Brucelosis, difícil de esconder

El Minsa ha negado que haya contagios humanos por brucelosis bovina, sin tener los resultados definitivos de las pruebas del Instituto Gorgas.

26/12/2013 - El Ministerio de Salud (Minsa) se precipitó. Sin contar con análisis confirmatorios sustentatorios, negó que la brucelosis bovina en Capira haya sido contagiada a humanos.

En enero, el Instituto Conmemorativo Gorgas de Estudios de la Salud entregará al Minsa los resultados de estos exámenes al Minsa, confirmó Roberto Córdoba, jefe del departamento de Prevención y Control de Zoonosis del Ministerio de Desarrollo Agropecuario (Mida), en Panamá oeste.

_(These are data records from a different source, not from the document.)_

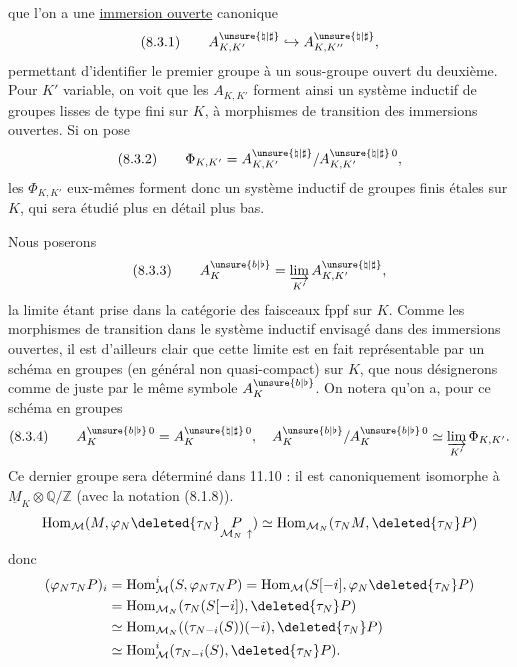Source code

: que l'on a une \uline{immersion ouverte} canonique
\[
(8.3.1)\qquad A_{K,K'}^{\unsure{\natural|\sharp}}
 \hookrightarrow A_{K,K''}^{\unsure{\natural|\sharp}},
\]
permettant d'identifier le premier groupe à un sous-groupe ouvert du deuxième.
Pour \(K'\) variable, on voit que les \(A_{K,K'}\) forment ainsi un système inductif
de groupes lisses de type fini sur \(K\), à morphismes de transition des immersions
ouvertes. Si on pose
\[
(8.3.2)\qquad\Phi_{K,K'}=
 A_{K,K'}^{\unsure{\natural|\sharp}}/A_{K,K'}^{\unsure{\natural|\sharp}\,0},
\]
les \(\Phi_{K,K'}\) eux-mêmes forment donc un système inductif de groupes finis
étales sur \(K\), qui sera étudié plus en détail plus bas.

Nous poserons
\[
(8.3.3)\qquad A_K^{\unsure{b|\flat}}=
 \varinjlim_{K'}A_{K,K'}^{\unsure{\natural|\sharp}},
\]
la limite étant prise dans la catégorie des faisceaux fppf sur \(K\). Comme
les morphismes de transition dans le système inductif envisagé dans des immersions
ouvertes, il est d'ailleurs clair que cette limite est en fait représentable
par un schéma en groupes (en général non quasi-compact) sur \(K\), que nous
désignerons comme de juste par le même symbole \(A_K^{\unsure{b|\flat}}\).
On notera qu'on a, pour ce schéma en groupes
\[
(8.3.4)\qquad A_K^{\unsure{b|\flat}\,0}=A_K^{\unsure{\natural|\sharp}\,0},\quad
 A_K^{\unsure{b|\flat}}/A_K^{\unsure{b|\flat}\,0}
 \simeq\varinjlim_{K'}\Phi_{K,K'}.
\]
Ce dernier groupe sera déterminé dans 11.10 : il est canoniquement isomorphe
à \(\underline M_K\otimes\mathbb Q/\mathbb Z\) (avec la notation (8.1.8)).
\[
\operatorname{Hom}_{\mathcal M}(M,\varphi_N\deleted{\tau_N}
 \underset{\mathcal M_N\ \uparrow}{P})
 \simeq\operatorname{Hom}_{\mathcal M_N}(\tau_NM,\deleted{\tau_N}P)
\]
donc
\[
\begin{aligned}
(\varphi_N\tau_NP)_i
 &=\operatorname{Hom}^i_{\mathcal M}(S,\varphi_N\tau_NP)
 =\operatorname{Hom}_{\mathcal M}(S[-i],\varphi_N\deleted{\tau_N}P)\\
 &=\operatorname{Hom}_{\mathcal M_N}(\tau_N(S[-i]),\deleted{\tau_N}P)\\
 &\simeq\operatorname{Hom}_{\mathcal M_N}((\tau_{N-i}(S))(-i),\deleted{\tau_N}P)\\
 &\simeq\operatorname{Hom}^i_{\mathcal M}(\tau_{N-i}(S),\deleted{\tau_N}P).
\end{aligned}
\]
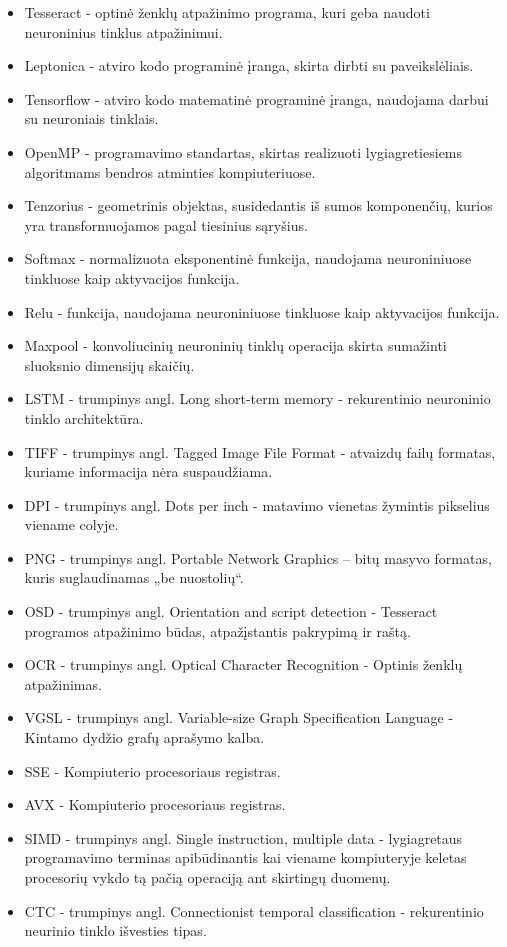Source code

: \documentclass{VUMIFInfBakalaurinis}
\begin{document}
\pagebreak
{}
\begin{itemize}
  \item Tesseract - optinė ženklų atpažinimo programa, kuri geba naudoti neuroninius tinklus atpažinimui.
  \item Leptonica - atviro kodo programinė įranga, skirta dirbti su paveikslėliais.
  \item Tensorflow - atviro kodo matematinė programinė įranga, naudojama darbui su neuroniais tinklais.
  \item OpenMP - programavimo standartas, skirtas realizuoti lygiagretiesiems algoritmams bendros atminties kompiuteriuose.
  \item Tenzorius - geometrinis objektas, susidedantis iš sumos komponenčių, kurios yra transformuojamos pagal tiesinius sąryšius.
  \item Softmax - normalizuota eksponentinė funkcija, naudojama neuroniniuose tinkluose kaip aktyvacijos funkcija.
  \item Relu - funkcija, naudojama neuroniniuose tinkluose kaip aktyvacijos funkcija.
  \item Maxpool - konvoliucinių neuroninių tinklų operacija skirta sumažinti sluoksnio dimensijų skaičių.
\end{itemize}

\begin{itemize}
  \item LSTM - trumpinys angl. Long short-term memory - rekurentinio neuroninio tinklo architektūra.
  \item TIFF - trumpinys angl. Tagged Image File Format - atvaizdų failų formatas, kuriame informacija nėra suspaudžiama.
  \item DPI - trumpinys angl. Dots per inch - matavimo vienetas žymintis pikselius viename colyje.
  \item PNG - trumpinys angl. Portable Network Graphics – bitų masyvo formatas, kuris suglaudinamas „be nuostolių“. 
  \item OSD - trumpinys angl. Orientation and script detection - Tesseract programos atpažinimo būdas, atpažįstantis pakrypimą ir raštą.
  \item OCR - trumpinys angl.  Optical Character Recognition - Optinis ženklų atpažinimas.
  \item VGSL - trumpinys angl. Variable-size Graph Specification Language - Kintamo dydžio grafų aprašymo kalba.
  \item SSE - Kompiuterio procesoriaus registras.
  \item AVX - Kompiuterio procesoriaus registras.
  \item SIMD - trumpinys angl. Single instruction, multiple data - lygiagretaus programavimo terminas apibūdinantis kai viename kompiuteryje keletas procesorių vykdo tą pačią operaciją ant skirtingų duomenų.
  \item CTC - trumpinys angl. Connectionist temporal classification - rekurentinio neurinio tinklo išvesties tipas.
\end{itemize}
\end{document}
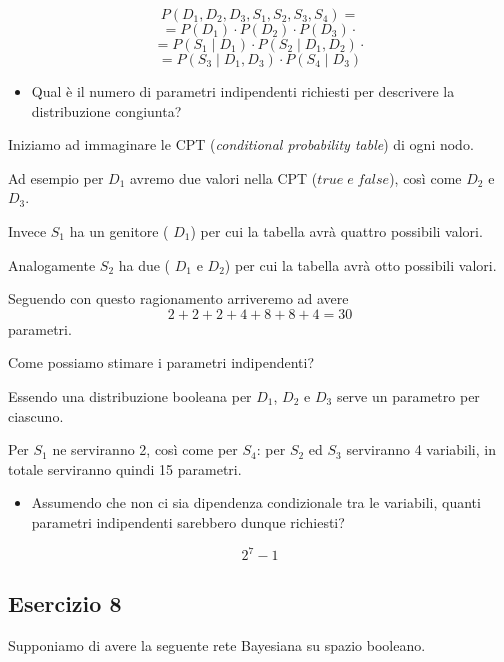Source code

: \documentclass{article}
\begin{document}
\[P(D_1, D_2, D_3, S_1, S_2, S_3, S_4) = \]
\[= P(D_1) \cdot P(D_2) \cdot P(D_3) \cdot    \]
\[= P(S_1 \;|\; D_1) \cdot  P(S_2 \;|\; D_1, D_2)\cdot    \]
\[= P(S_3 \;|\; D_1, D_3) \cdot  P(S_4 \;|\; D_3)  \]


 \begin{itemize}
	\item Qual è il numero di parametri indipendenti richiesti per descrivere la distribuzione congiunta?
\end{itemize}

Iniziamo ad immaginare le CPT (\textit{conditional probability table}) di ogni nodo.

Ad esempio per \(D_1\) avremo due valori nella CPT (\(true\; e\; false\)), così come  \(D_2\) e  \(D_3\).

Invece  \(S_1\) ha un genitore  ( \(D_1\)) per cui la tabella avrà quattro possibili valori.

Analogamente  \(S_2\) ha due  ( \(D_1\) e \(D_2\)) per cui la tabella avrà otto possibili valori.

Seguendo con questo ragionamento arriveremo ad avere
\[2 + 2 + 2 + 4 + 8 + 8 + 4 = 30\] parametri.

Come possiamo stimare i parametri indipendenti?

Essendo una distribuzione booleana per \(D_1\), \(D_2\) e \(D_3\) serve un parametro per ciascuno.

Per  \(S_1\) ne serviranno 2, così come per \(S_4\): per \(S_2\) ed \(S_3\) serviranno 4 variabili, in totale serviranno quindi 15 parametri.

 \begin{itemize}
	\item Assumendo che non ci sia dipendenza condizionale tra le variabili, quanti parametri indipendenti sarebbero
	dunque richiesti?
\end{itemize}

\[2^7 -1\]

\pagebreak

\subsection{Esercizio 8}

Supponiamo di avere la seguente rete Bayesiana su spazio booleano.

 \begin{center}
\end{center}
\end{document}
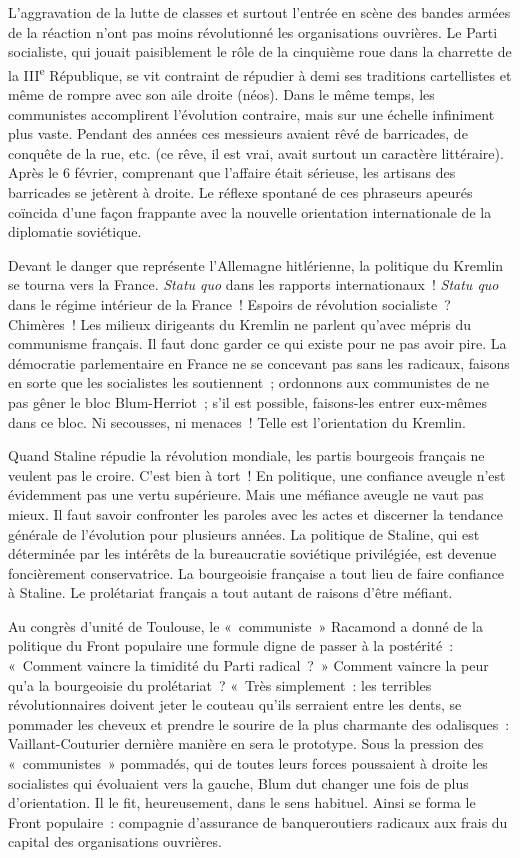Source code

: \documentclass[french,twoside]{book} %
\begin{document}
L’aggravation de la lutte de classes et surtout l’entrée en scène des bandes armées de la réaction n’ont pas moins révolutionné les organisations ouvrières. Le Parti socialiste, qui jouait paisiblement le rôle de la cinquième roue dans la charrette de la III\textsuperscript{e} République, se vit contraint de répudier à demi ses traditions cartellistes et même de rompre avec son aile droite (néos). Dans le même temps, les communistes accomplirent l’évolution contraire, mais sur une échelle infiniment plus vaste. Pendant des années ces messieurs avaient rêvé de barricades, de conquête de la rue, etc. (ce rêve, il est vrai, avait surtout un caractère littéraire). Après le 6 février, comprenant que l’affaire était sérieuse, les artisans des barricades se jetèrent à droite. Le réflexe spontané de ces phraseurs apeurés coïncida d’une façon frappante avec la nouvelle orientation internationale de la diplomatie soviétique.\par
Devant le danger que représente l’Allemagne hitlérienne, la politique du Kremlin se tourna vers la France. \emph{Statu quo} dans les rapports internationaux ! \emph{Statu quo }dans le régime intérieur de la France ! Espoirs de révolution socialiste ? Chimères ! Les milieux dirigeants du Kremlin ne parlent qu’avec mépris du communisme français. Il faut donc garder ce qui existe pour ne pas avoir pire. La démocratie parlementaire en France ne se concevant pas sans les radicaux, faisons en sorte que les socialistes les soutiennent ; ordonnons aux communistes de ne pas gêner le bloc Blum-Herriot ; s’il est possible, faisons-les entrer eux-mêmes dans ce bloc. Ni secousses, ni menaces ! Telle est l’orientation du Kremlin.\par
Quand Staline répudie la révolution mondiale, les partis bourgeois français ne veulent pas le croire. C’est bien  à tort ! En politique, une confiance aveugle n’est évidemment pas une vertu supérieure. Mais une méfiance aveugle ne vaut pas mieux. Il faut savoir confronter les paroles avec les actes et discerner la tendance générale de l’évolution pour plusieurs années. La politique de Staline, qui est déterminée par les intérêts de la bureaucratie soviétique privilégiée, est devenue foncièrement conservatrice. La bourgeoisie française a tout lieu de faire confiance à Staline. Le prolétariat français a tout autant de raisons d’être méfiant.\par
Au congrès d’unité de Toulouse, le « communiste » Racamond a donné de la politique du Front populaire une formule digne de passer à la postérité : « Comment vaincre la timidité du Parti radical ? » Comment vaincre la peur qu’a la bourgeoisie du prolétariat ? « Très simplement : les terribles révolutionnaires doivent jeter le couteau qu’ils serraient entre les dents, se pommader les cheveux et prendre le sourire de la plus charmante des odalisques : Vaillant-Couturier dernière manière en sera le prototype. Sous la pression des « communistes » pommadés, qui de toutes leurs forces poussaient à droite les socialistes qui évoluaient vers la gauche, Blum dut changer une fois de plus d’orientation. Il le fit, heureusement, dans le sens habituel. Ainsi se forma le Front populaire : compagnie d’assurance de banqueroutiers radicaux aux frais du capital des organisations ouvrières.\par
\end{document}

No obstante, el titular del Minsa, Javier Díaz, negó que los siete capireños vinculados a las fincas del ganado enfermo estuvieran contagiados. Curiosamente, en el Mida hay dos versiones y una de ellas sí admite el contagio el 12 de diciembre pasado, justo cuando el ministro lo negó.

Siete personas están en riesgo por una zoonosis, y es “extremadamente infecciosa para el ser humano”, advierte la Organización Mundial de Salud Animal (OIE)*. Entre los contagiados hay niños de 2 y 11 años, y un anciano, todos familiares.

Pero Córdoba recomendó “no preocuparse mucho” si no presentan los síntomas.

Ninguna de estas personas recibió los documentos de sus análisis de sangre, extraída el 22 de noviembre, aseguró un peón, quien pidió reservar su identidad para cuidar su empleo.

Solo se le notificó el resultado: “sospechoso”. Se trata de la misma forma en que actuaron las autoridades con un coclesano al que varios exámenes y su médico de cabecera le confirmaron el diagnóstico de brucelosis en julio pasado. Pero luego de publicarlo La Prensa, el Mida lo negó, argumentando que ellos eran los únicos con los reactivos para esas pruebas.

Al atípico caso, el Minsa le hizo nuevas pruebas, pero instantes previos a la extracción de su sangre, funcionarios le dijeron que el resultado sería negativo.

Contradicciones

La acelerada afirmación de Díaz contravino las palabras de Luis Solano –de Salud Animal del Mida en Capira– quien sí admitió la enfermedad.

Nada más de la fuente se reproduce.